Marine Obstacle Detection Dataset and evaluation code (NEW!)
This is home page of MODD dataset. This dataset contains marine videos, captured by unmanned surface vehicle (USV). The challenge, posed by this dataset, is to segment each image into three natural regions: the sky, the shore and the sea, and furthermore, detect obstacles in the sea area.
We also provide four additional non-annotated videos. Download them via this link. They are provided solely for qualitative analysis.

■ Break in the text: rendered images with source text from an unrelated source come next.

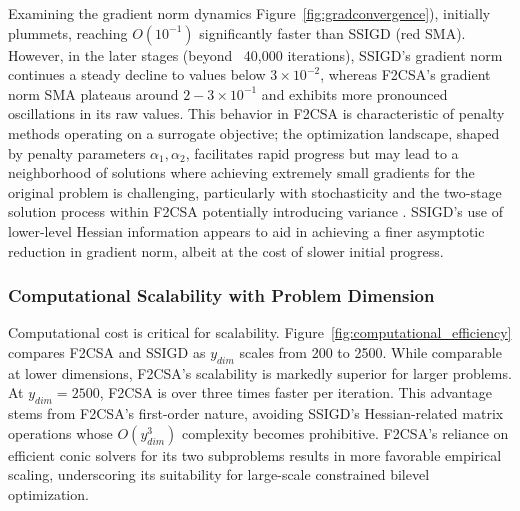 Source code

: \documentclass[letterpaper]{article} %
\newcommand{\1}{\mathbf{1}}
\begin{document}
Examining the gradient norm dynamics Figure~\ref{fig:gradconvergence}), initially plummets, reaching $O(10^{-1})$ significantly faster than SSIGD (red SMA). However, in the later stages (beyond ~40,000 iterations), SSIGD's gradient norm continues a steady decline to values below $3 \times 10^{-2}$, whereas F2CSA's gradient norm SMA plateaus around $2-3 \times 10^{-1}$ and exhibits more pronounced oscillations in its raw values. This behavior in F2CSA is characteristic of penalty methods operating on a surrogate objective; the optimization landscape, shaped by penalty parameters $\alpha_1, \alpha_2$, facilitates rapid progress but may lead to a neighborhood of solutions where achieving extremely small gradients for the original problem is challenging, particularly with stochasticity and the two-stage solution process within F2CSA potentially introducing variance \cite{ghadimi2018approximation}. SSIGD's use of lower-level Hessian information appears to aid in achieving a finer asymptotic reduction in gradient norm, albeit at the cost of slower initial progress.

\subsubsection{Computational Scalability with Problem Dimension}
\label{sec:exp_scalability}
Computational cost is critical for scalability. Figure~\ref{fig:computational_efficiency} compares F2CSA and SSIGD as $y_{dim}$ scales from 200 to 2500. While comparable at lower dimensions, F2CSA's scalability is markedly superior for larger problems. At $y_{dim}=2500$, F2CSA is over three times faster per iteration. This advantage stems from F2CSA's first-order nature, avoiding SSIGD's Hessian-related matrix operations whose $O(y_{dim}^3)$ complexity becomes prohibitive. F2CSA's reliance on efficient conic solvers for its two subproblems results in more favorable empirical scaling, underscoring its suitability for large-scale constrained bilevel optimization.
\end{document}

If you use this dataset, please cite:
 M. Kristan, V. Sulic Kenk, S. Kovacic and J. Pers, "Fast Image-Based Obstacle
Detection From Unmanned Surface Vehicles," in IEEE Transactions on Cybernetics,
vol. 46, no. 3, pp. 641-654, March 2016. doi: 10.1109/TCYB.2015.2412251
 Matej Kristan, Janez Pers,
Vildana Sulic, Stanislav Kovacic. A Graphical Model for Rapid
Obstacle Image-map Estimation from Unmanned Surface Vehicles, ACCV
2014, Singapore, November 2014.
The papers and the corresponding code are available here.
We separately provide evaluation code, which can be used to reproduce our results, or evaluate your methods. The code is complete evaluation and processing (algorithm) package, which includes the algorithm described in the papers above. You can download it from this link. Before downloading, please
read the associated README file
The videos below were generated from images and ground truth annotations in the MODD dataset. They are provided as illustration what type of data is provided with MODD, and show four types
of annotations: large obstacles (straddling the edge of the sea), small obstacles (totally enclosed within the sea surface), edge of the sea (line/polygon), and glitter (only the last
two videos, which do not contain any obstacles).